A good resource for the providers is that torrentfreak article

With a VPN provider you will be ensured that your efforts of obtaining and distributing free open source software will be free from interference of external forces.


You cannot hide your IP address from everyone... as soon as you are downloading a piece of data from someone, that someone will be able to find out who you are, because the IP address is what they need to be able to send you the data (it's your 'address' on the internet).

As a direct result, you can try to hide your 'identity' from specific people or organisations, but there is never going to be any guarantees that you may not have the misfortune of connecting to them directly, at which point the torrent software will provide them with your address for the data to be sent to.

There are a number of tools that try to 'hide' from copyright organisations by using a blacklist of IP addresses that the software will not be allowed to ask data from. Note that this is not a foolproof solution, because it is only as good as the blacklist is (and as soon as they register a new IP address, it's not perfect any more).
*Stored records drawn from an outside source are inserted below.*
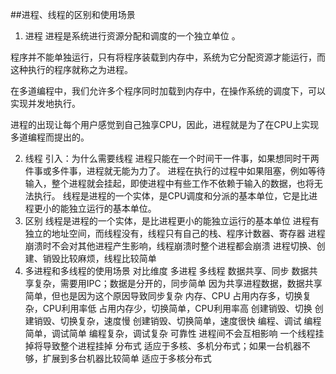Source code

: ##进程、线程的区别和使用场景
1. 进程
进程是系统进行资源分配和调度的一个独立单位 。

程序并不能单独运行，只有将程序装载到内存中，系统为它分配资源才能运行，而这种执行的程序就称之为进程。

在多道编程中，我们允许多个程序同时加载到内存中，在操作系统的调度下，可以实现并发地执行。

进程的出现让每个用户感觉到自己独享CPU，因此，进程就是为了在CPU上实现多道编程而提出的。

2. 线程
引入：为什么需要线程
进程只能在一个时间干一件事，如果想同时干两件事或多件事，进程就无能为力了。
进程在执行的过程中如果阻塞，例如等待输入，整个进程就会挂起，即使进程中有些工作不依赖于输入的数据，也将无法执行。
线程是进程的一个实体，是CPU调度和分派的基本单位，它是比进程更小的能独立运行的基本单位。
3. 区别
线程是进程的一个实体，是比进程更小的能独立运行的基本单位
进程有独立的地址空间，而线程没有，线程只有自己的栈、程序计数器、寄存器
进程崩溃时不会对其他进程产生影响，线程崩溃时整个进程都会崩溃
进程切换、创建、销毁比较麻烦，线程比较简单
4. 多进程和多线程的使用场景
对比维度	多进程	多线程
数据共享、同步	数据共享复杂，需要用IPC；数据是分开的，同步简单	因为共享进程数据，数据共享简单，但也是因为这个原因导致同步复杂
内存、CPU	占用内存多，切换复杂，CPU利用率低	占用内存少，切换简单，CPU利用率高
创建销毁、切换	创建销毁、切换复杂，速度慢	创建销毁、切换简单，速度很快
编程、调试	编程简单，调试简单	编程复杂，调试复杂
可靠性	进程间不会互相影响	一个线程挂掉将导致整个进程挂掉
分布式	适应于多核、多机分布式；如果一台机器不够，扩展到多台机器比较简单	适应于多核分布式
Other solutions involve anonymising software, or new torrent protocols that use encryption and passing data along multiple people in a network. These are typically collaborative tools where you have to do some of the passing along for others to be allowed to use them for the same. This slows downloads down tremendously, and ultimately someone has to connect to the actual source of the data, which may be the person you are hiding from, and it could be you doing the connecting for someone else... this is again not fool-proof.

As you can see, there exist no perfect solutions, because in all cases at some point somebody has to talk to the person that has the data, and at that point they must expose their IP to that person.

If you are this worried about hiding, then really... don't download things you want to keep secret. "Just say No"

  • Very nice, comprehensive answer.
    – Jeffrey
    Jul 25 '09 at 1:34
  • 4
    Not quite technically correct, as passing through a proxy, or TOR will generally hide you, but using bittorrent over such is frowned upon or infeasible. Jul 25 '09 at 8:42
  • @Paul: I was trying to be as general as possible, since I've never really looked at TOR (or any other anonymizing technology) specifically. More trying to make the point that ultimately someone needs to request that information. Also note that 'Peer Guardian' will generally hide you, but neither solution is perfect at doing so.
    – jerryjvl
    Jul 25 '09 at 9:56

PeerGuardian 2 doesn't exactly "hide" your IP, but this does blacklist known government agencies, snoopers, spoofers, etc. while you are using P2P torrents. It should offer the protection you're looking for.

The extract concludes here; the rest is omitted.